Posted Mar 16, 2009 5:33 UTC (Mon) by bojan (subscriber, #14302) [Link]

POSIX rename defines that processes should see a consistent picture (which ext4 provides, with or without patches). Text from the rename man page:

> If newpath already exists it will be atomically replaced (subject to a few conditions; see ERRORS below), so that there is no point at which another process attempting to access newpath will find it missing.

Unfortunately, there is not interpretation here. The requirements are clearly set.

Wishful thinking

Posted Mar 16, 2009 7:04 UTC (Mon) by njs (subscriber, #40338) [Link]

>Unfortunately, POSIX doesn't actually define any relation between operations on file contents and those on file metadata. File-system developers prefer to pretend that this means the operations should be independent

There are a lot of misunderstandings about how filesystems actually work in these threads... hopefully I won't add to them :-)

But I think it's more like: POSIX doesn't actually define any relation between operations, whether on file contents or on file metadata or both. File-system developers tend to create a linear ordering on file metadata changes because that makes it easier to implement filesystems that can survive a crash without destroying your whole partition, but they prefer not to impose any other ordering guarantees, because when they do, the users whine about how unbearably slow the filesystem is. (Also, they've never made those guarantees before, and somehow computers have worked.)

In particular, note that when it comes to crash recovery, unless you use data=journal, there is no "transaction space" for data writes at all. You may find any arbitrary subset of your writes have completed, and some may have completed partially -- only the middle of your write buffer has made it to disk -- and etc. That's just how it works.

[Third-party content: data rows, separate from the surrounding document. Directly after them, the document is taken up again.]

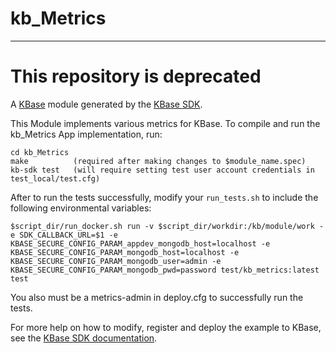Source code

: 
# kb_Metrics 
---

# This repository is deprecated

A [KBase](https://kbase.us) module generated by the [KBase SDK](https://github.com/kbase/kb_sdk).

This Module implements various metrics for KBase.  To compile and run the kb_Metrics App implementation, run:

    cd kb_Metrics
    make          (required after making changes to $module_name.spec)
    kb-sdk test   (will require setting test user account credentials in test_local/test.cfg)

After to run the tests successfully, modify your `run_tests.sh` to include the following environmental variables:

    $script_dir/run_docker.sh run -v $script_dir/workdir:/kb/module/work -e SDK_CALLBACK_URL=$1 -e KBASE_SECURE_CONFIG_PARAM_appdev_mongodb_host=localhost -e KBASE_SECURE_CONFIG_PARAM_mongodb_host=localhost -e KBASE_SECURE_CONFIG_PARAM_mongodb_user=admin -e KBASE_SECURE_CONFIG_PARAM_mongodb_pwd=password test/kb_metrics:latest test

You also must be a metrics-admin in deploy.cfg to successfully run the tests.

For more help on how to modify, register and deploy the example to KBase, see the
[KBase SDK documentation](https://github.com/kbase/kb_sdk).

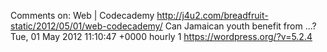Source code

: Comments on: Web | Codecademy http://j4u2.com/breadfruit-static/2012/05/01/web-codecademy/ Can Jamaican youth benefit from ...? Tue, 01 May 2012 11:10:47 +0000  hourly   1  https://wordpress.org/?v=5.2.4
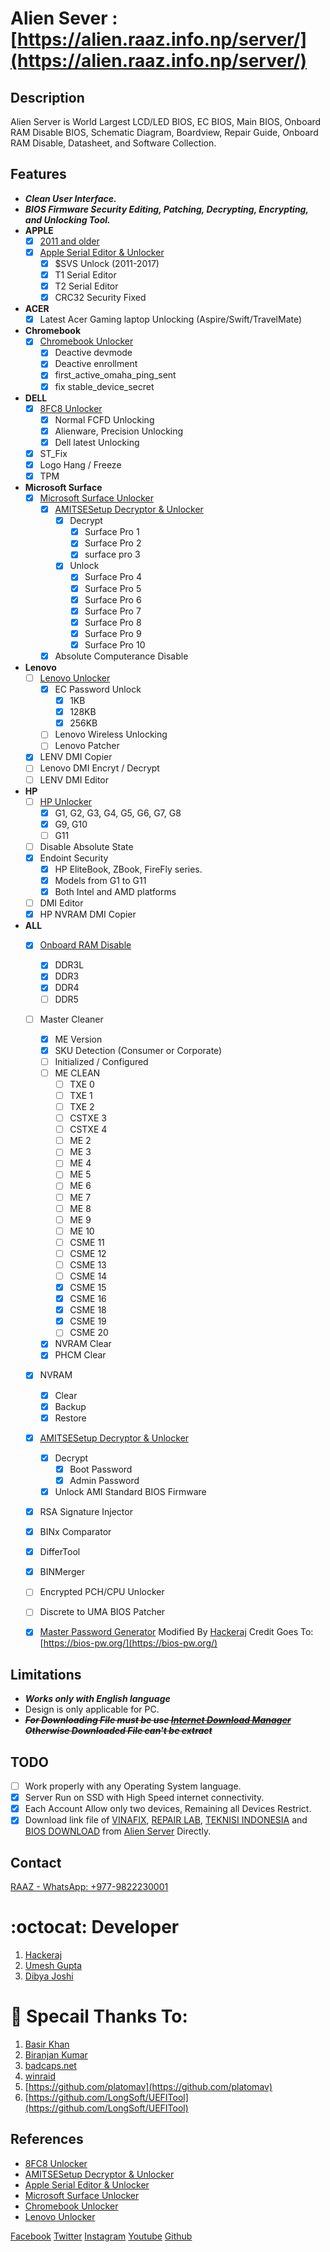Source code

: # Alien Sever : [https://alien.raaz.info.np/server/](https://alien.raaz.info.np/server/)
 
## Description
Alien Server is World Largest LCD/LED BIOS, EC BIOS, Main BIOS, Onboard RAM Disable BIOS, Schematic Diagram, Boardview, Repair Guide, Onboard RAM Disable, Datasheet, and Software Collection.

## Features
- ***Clean User Interface.***
- ***BIOS Firmware Security Editing, Patching, Decrypting, Encrypting, and Unlocking Tool.***
- ****APPLE****
   * [x] [2011 and older](https://github.com/HackerajOfficial/Alien-Server/blob/main/apple%202011%20and%20older%20unlock.md)
    * [x] [Apple Serial Editor & Unlocker](https://alien.raaz.info.np/server/unlock/apple/)
      * [x] $SVS Unlock (2011-2017)
      * [x] T1 Serial Editor
      * [x] T2 Serial Editor
      * [x] CRC32 Security Fixed
 - ****ACER****
    * [x] Latest Acer Gaming laptop Unlocking (Aspire/Swift/TravelMate)
 - ****Chromebook****
    * [x] [Chromebook Unlocker](https://alien.raaz.info.np/server/unlock/chromebook/)
      * [x] Deactive devmode
      * [x] Deactive enrollment
      * [x] first_active_omaha_ping_sent
      * [x] fix stable_device_secret
- ****DELL****
  * [x] [8FC8 Unlocker](https://alien.raaz.info.np/server/unlock/8fc8/)
    * [x] Normal FCFD Unlocking
    * [x] Alienware, Precision Unlocking
    * [x] Dell latest Unlocking
  * [x] ST_Fix
  * [x] Logo Hang / Freeze
  * [x] TPM
- ****Microsoft Surface****
    * [x] [Microsoft Surface Unlocker](https://alien.raaz.info.np/server/unlock/surface/)
      * [x] [AMITSESetup Decryptor & Unlocker](https://alien.raaz.info.np/server/unlock/AMITSESetup/)
        * [x] Decrypt
          * [x] Surface Pro 1
          * [x] Surface Pro 2
          * [x] surface pro 3
        * [x] Unlock 
          * [x] Surface Pro 4
          * [x] Surface Pro 5
          * [x] Surface Pro 6
          * [x] Surface Pro 7
          * [x] Surface Pro 8
          * [x] Surface Pro 9
          * [x] Surface Pro 10
      * [x] Absolute Computerance Disable 
- ****Lenovo****
    * [ ] [Lenovo Unlocker](https://alien.raaz.info.np/server/unlock/lenovo/)
      * [x] EC Password Unlock
        * [x] 1KB
        * [x] 128KB
        * [x] 256KB
      * [ ] Lenovo Wireless Unlocking
      * [ ] Lenovo Patcher
     * [x] LENV DMI Copier
     * [ ] Lenovo DMI Encryt / Decrypt
     * [ ] LENV DMI Editor
- ****HP****
    * [ ] [HP Unlocker](https://alien.raaz.info.np/server/unlock/hp/)
      * [x] G1, G2, G3, G4, G5, G6, G7, G8
      * [x] G9, G10
      * [ ] G11
    * [ ] Disable Absolute State
    * [x] Endoint Security
      * [x] HP EliteBook, ZBook, FireFly series.
      * [x] Models from G1 to G11
      * [x] Both Intel and AMD platforms  
    * [ ] DMI Editor
    * [x] HP NVRAM DMI Copier
- ****ALL****
  * [x] [Onboard RAM Disable](https://alien.raaz.info.np/server/onboard_ram_disable/)
    * [x] DDR3L
    * [x] DDR3
    * [x] DDR4
    * [ ] DDR5
  * [ ] Master Cleaner
    * [x] ME Version
    * [x] SKU Detection (Consumer or Corporate)
    * [ ] Initialized / Configured
    * [ ] ME CLEAN
      * [ ] TXE 0
      * [ ] TXE 1
      * [ ] TXE 2
      * [ ] CSTXE 3
      * [ ] CSTXE 4
      * [ ] ME 2
      * [ ] ME 3
      * [ ] ME 4
      * [ ] ME 5
      * [ ] ME 6
      * [ ] ME 7
      * [ ] ME 8
      * [ ] ME 9
      * [ ] ME 10
      * [ ] CSME 11
      * [ ] CSME 12
      * [ ] CSME 13
      * [ ] CSME 14
      * [x] CSME 15
      * [x] CSME 16
      * [x] CSME 18
      * [x] CSME 19
      * [ ] CSME 20
    * [x] NVRAM Clear
    * [x] PHCM Clear
  * [x] NVRAM
    * [x] Clear
    * [x] Backup
    * [x] Restore
  * [x] [AMITSESetup Decryptor & Unlocker](https://alien.raaz.info.np/server/unlock/AMITSESetup/)
    * [x] Decrypt
      * [x] Boot Password
      * [x] Admin Password
    * [x] Unlock AMI Standard BIOS Firmware  
  * [x] RSA Signature Injector
  * [x] BINx Comparator
  * [x] DifferTool
  * [x] BINMerger
  * [ ] Encrypted PCH/CPU Unlocker
  * [ ] Discrete to UMA BIOS Patcher
  * [x] [Master Password Generator](https://alien.raaz.info.np/server/unlocker/) Modified By [Hackeraj](https://www.facebook.com/HackerajOfficial) Credit Goes To: [https://bios-pw.org/](https://bios-pw.org/)
  

## Limitations
- ***Works only with English language***
- Design is only applicable for PC.
- <del>***For Downloading File must be use [Internet Download Manager](https://www.internetdownloadmanager.com/) Otherwise Downloaded File can't be extract***</del>

## TODO
* [ ] Work properly with any Operating System language.
* [x] Server Run on SSD with High Speed internet connectivity.
* [x] Each Account Allow only two devices, Remaining all Devices Restrict. 
* [x] Download link file of [VINAFIX](https://vinafix.com/), [REPAIR LAB](https://www.repairlap.com/), [TEKNISI INDONESIA](https://teknisi-indonesia.com/) and [BIOS DOWNLOAD](https://www.bios-downloads.com/) from [Alien Server](https://alien.raaz.info.np/server/) Directly.

## Contact
  [RAAZ - WhatsApp: +977-9822230001](https://wa.me/9779822230001?text=)


# :octocat: Developer
1. [Hackeraj](https://www.facebook.com/HackerajOfficial/)
2. [Umesh Gupta](https://www.facebook.com/umeshkumarguptanp)
3. [Dibya Joshi](https://www.facebook.com/dibya.joshi.99)

# 🙏 Specail Thanks To:
1. [Basir Khan]()
2. [Biranjan Kumar]()
3. [badcaps.net]()
4. [winraid]()
5. [https://github.com/platomav](https://github.com/platomav)
6. [https://github.com/LongSoft/UEFITool](https://github.com/LongSoft/UEFITool)

## References
- [8FC8 Unlocker](https://github.com/HackerajOfficial/Alien-Server/blob/main/8FC8%20Unlocker.md)
- [AMITSESetup Decryptor & Unlocker](https://github.com/HackerajOfficial/Alien-Server/blob/main/AMITSESetup.md/)
- [Apple Serial Editor & Unlocker](https://github.com/HackerajOfficial/Alien-Server/blob/main/Apple%20Serial%20Editor%20%26%20Unlocker.md)
- [Microsoft Surface Unlocker](https://github.com/HackerajOfficial/Alien-Server/blob/main/Microsoft%20Surface%20Unlocker.md)
- [Chromebook Unlocker](https://github.com/HackerajOfficial/Alien-Server/blob/main/Chromebook%20Unlocker.md)
- [Lenovo Unlocker](https://github.com/HackerajOfficial/Alien-Server/blob/main/Lenovo%20Unlocker.md)
  
 

[Facebook](https://www.facebook.com/HackerajOfficial/)
[Twitter](https://twitter.com/Hackeraj_np/)
[Instagram](https://www.instagram.com/hackeraj/)
[Youtube](https://www.youtube.com/Hackeraj/)
[Github](https://www.github.com/HackerajOfficial/)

What we're seeing here is some very limited ordering guarantees being added in for particular heuristically defined sequences of operations, where it turns out they don't hurt performance much. But apps that rely on those guarantees will still be broken when running on any other filesystems. And that's going to bite the folks who develop the next round of filesystems, because they don't know what random non-standard guarantees apps will expect them to provide.